Modern Data Warehouse - Design for Analytics & Data Security

Blog Editorial Team

Welcome to the third part of our data journey. Now you know what a Modern Data Warehouse is and how to successfully migrate data to the cloud, we can talk about getting our insights!We will continue going through a typical Modern Data Warehouse project. If you missed out on the last part, get up to speed here. Today we will find out how to analyse data, create user-friendly visualisations, and keep data safe for your users. Let’s begin!

How to fit large amounts of data into Azure Analysis Services? Challenge 4

Once the dimensions and facts are calculated, data is exposed for analysis using a dedicated service, such as Azure Analysis Services. AAS provides additional analytical features that let users slice and dice data from different contexts, define aggregation measures, play with time intelligence, and look at the data from a hierarchical perspective. In general, analytical databases form another abstraction layer that enhances your data analytics and reporting capabilities.

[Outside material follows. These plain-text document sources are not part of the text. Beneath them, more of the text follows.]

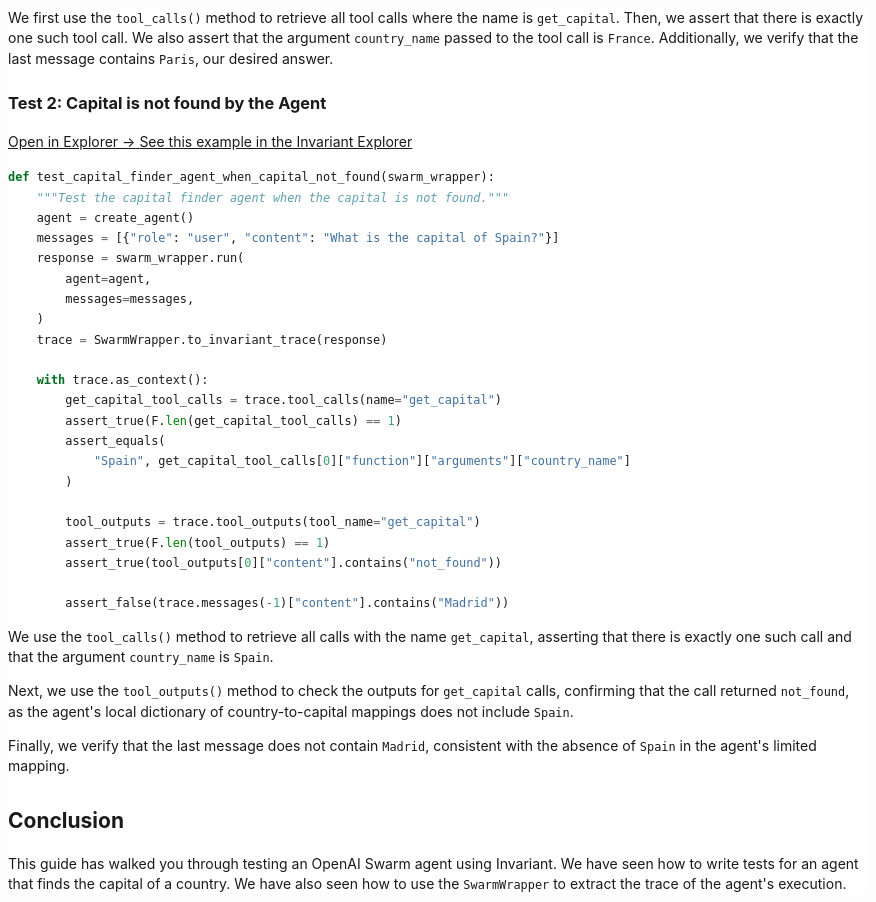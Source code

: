 We first use the `tool_calls()` method to retrieve all tool calls where the name is `get_capital`. Then, we assert that there is exactly one such tool call. We also assert that the argument `country_name` passed to the tool call is `France`. Additionally, we verify that the last message contains `Paris`, our desired answer.

### Test 2: Capital is not found by the Agent

<div class='tiles'>
<a target="_blank" href="https://explorer.invariantlabs.ai/u/hemang1729/swarm_capital_finder_agent-1733695570/t/2" class='tile'>
    <span class='tile-title'>Open in Explorer →</span>
    <span class='tile-description'>See this example in the Invariant Explorer</span>
</a>
</div>

```python
def test_capital_finder_agent_when_capital_not_found(swarm_wrapper):
    """Test the capital finder agent when the capital is not found."""
    agent = create_agent()
    messages = [{"role": "user", "content": "What is the capital of Spain?"}]
    response = swarm_wrapper.run(
        agent=agent,
        messages=messages,
    )
    trace = SwarmWrapper.to_invariant_trace(response)

    with trace.as_context():
        get_capital_tool_calls = trace.tool_calls(name="get_capital")
        assert_true(F.len(get_capital_tool_calls) == 1)
        assert_equals(
            "Spain", get_capital_tool_calls[0]["function"]["arguments"]["country_name"]
        )

        tool_outputs = trace.tool_outputs(tool_name="get_capital")
        assert_true(F.len(tool_outputs) == 1)
        assert_true(tool_outputs[0]["content"].contains("not_found"))

        assert_false(trace.messages(-1)["content"].contains("Madrid"))
```

We use the `tool_calls()` method to retrieve all calls with the name `get_capital`, asserting that there is exactly one such call and that the argument `country_name` is `Spain`.

Next, we use the `tool_outputs()` method to check the outputs for `get_capital` calls, confirming that the call returned `not_found`, as the agent's local dictionary of country-to-capital mappings does not include `Spain`.

Finally, we verify that the last message does not contain `Madrid`, consistent with the absence of `Spain` in the agent's limited mapping.

## Conclusion

This guide has walked you through testing an OpenAI Swarm agent using Invariant. We have seen how to write tests for an agent that finds the capital of a country. We have also seen how to use the `SwarmWrapper` to extract the trace of the agent's execution.
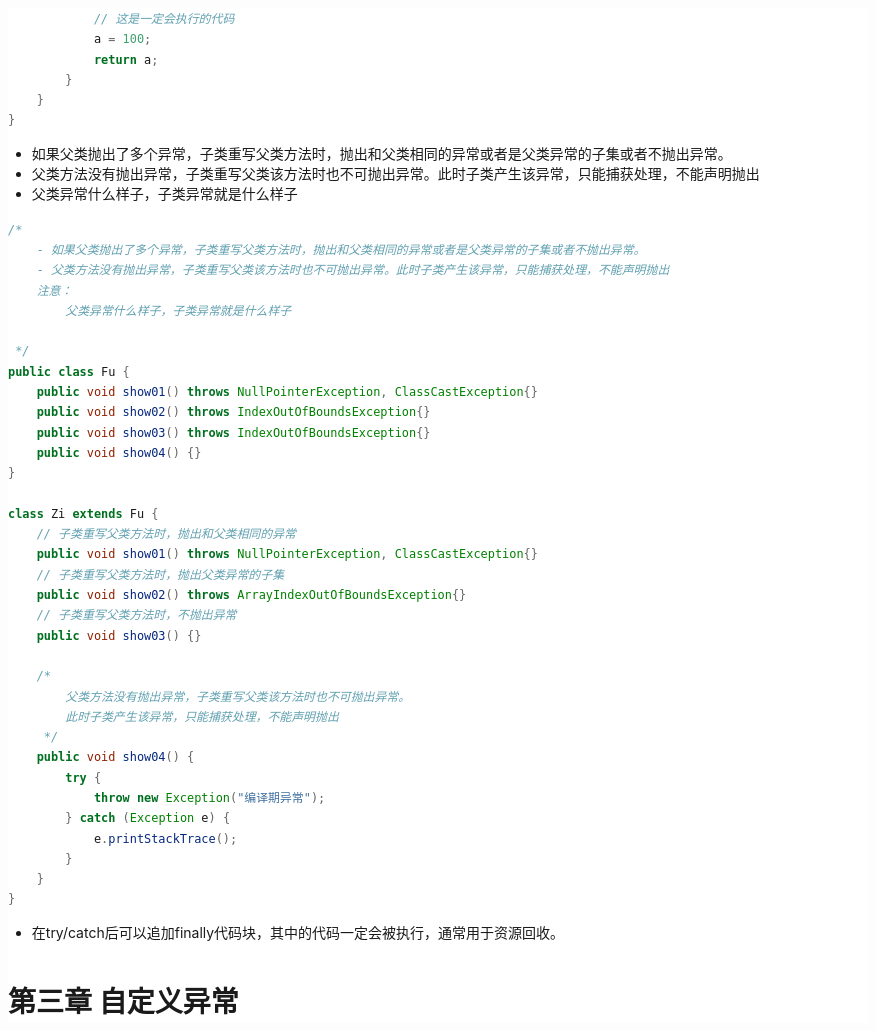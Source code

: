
 ```java
            // 这是一定会执行的代码
            a = 100;
            return a;
        }
    }
}
```



* 如果父类抛出了多个异常，子类重写父类方法时，抛出和父类相同的异常或者是父类异常的子集或者不抛出异常。
* 父类方法没有抛出异常，子类重写父类该方法时也不可抛出异常。此时子类产生该异常，只能捕获处理，不能声明抛出
* 父类异常什么样子，子类异常就是什么样子

```java
/*
    - 如果父类抛出了多个异常，子类重写父类方法时，抛出和父类相同的异常或者是父类异常的子集或者不抛出异常。
    - 父类方法没有抛出异常，子类重写父类该方法时也不可抛出异常。此时子类产生该异常，只能捕获处理，不能声明抛出
    注意：
        父类异常什么样子，子类异常就是什么样子

 */
public class Fu {
    public void show01() throws NullPointerException, ClassCastException{}
    public void show02() throws IndexOutOfBoundsException{}
    public void show03() throws IndexOutOfBoundsException{}
    public void show04() {}
}

class Zi extends Fu {
    // 子类重写父类方法时，抛出和父类相同的异常
    public void show01() throws NullPointerException, ClassCastException{}
    // 子类重写父类方法时，抛出父类异常的子集
    public void show02() throws ArrayIndexOutOfBoundsException{}
    // 子类重写父类方法时，不抛出异常
    public void show03() {}

    /*
        父类方法没有抛出异常，子类重写父类该方法时也不可抛出异常。
        此时子类产生该异常，只能捕获处理，不能声明抛出
     */
    public void show04() {
        try {
            throw new Exception("编译期异常");
        } catch (Exception e) {
            e.printStackTrace();
        }
    }
}
```

* 在try/catch后可以追加finally代码块，其中的代码一定会被执行，通常用于资源回收。

# 第三章 自定义异常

What are the storage capacities for Azure cloud services?

When it comes to the available data storage services on the Azure cloud, most of them have a sufficient amount of available space. For example, Azure SQL Database Hyperscale can store up to 100 TB of data, and Azure Synapse Analytics up to 1 PB. In the case of Azure Analysis Services, the biggest available service tier can hold up to 400 GB. The important thing here is that you should leave some memory free (about 20-25%), otherwise data processing will fail. Therefore, the available memory space is effectively around 300 GB. As a result, we had yet another challenge – how to fit several terabytes of data into ~0,3 TB space. The answer was quite simple. With the removal of one unnecessary column, we were able to reduce the model size by 70%. The implemented model stores 5 billion records and occupies 200 GB of storage. This might not be a tremendous amount of records but still, without a few adjustments, it would not even fit within 1 TB. Great work here is done by the VertiPaq engine, which compresses data at a high ratio. However, this is not everything. When it comes to very large analytical models, you need to analyse the problem from a wider perspective. If you successfully fit the data inside the model, you're only halfway there. Still, a good model performance is another milestone that has to be reached.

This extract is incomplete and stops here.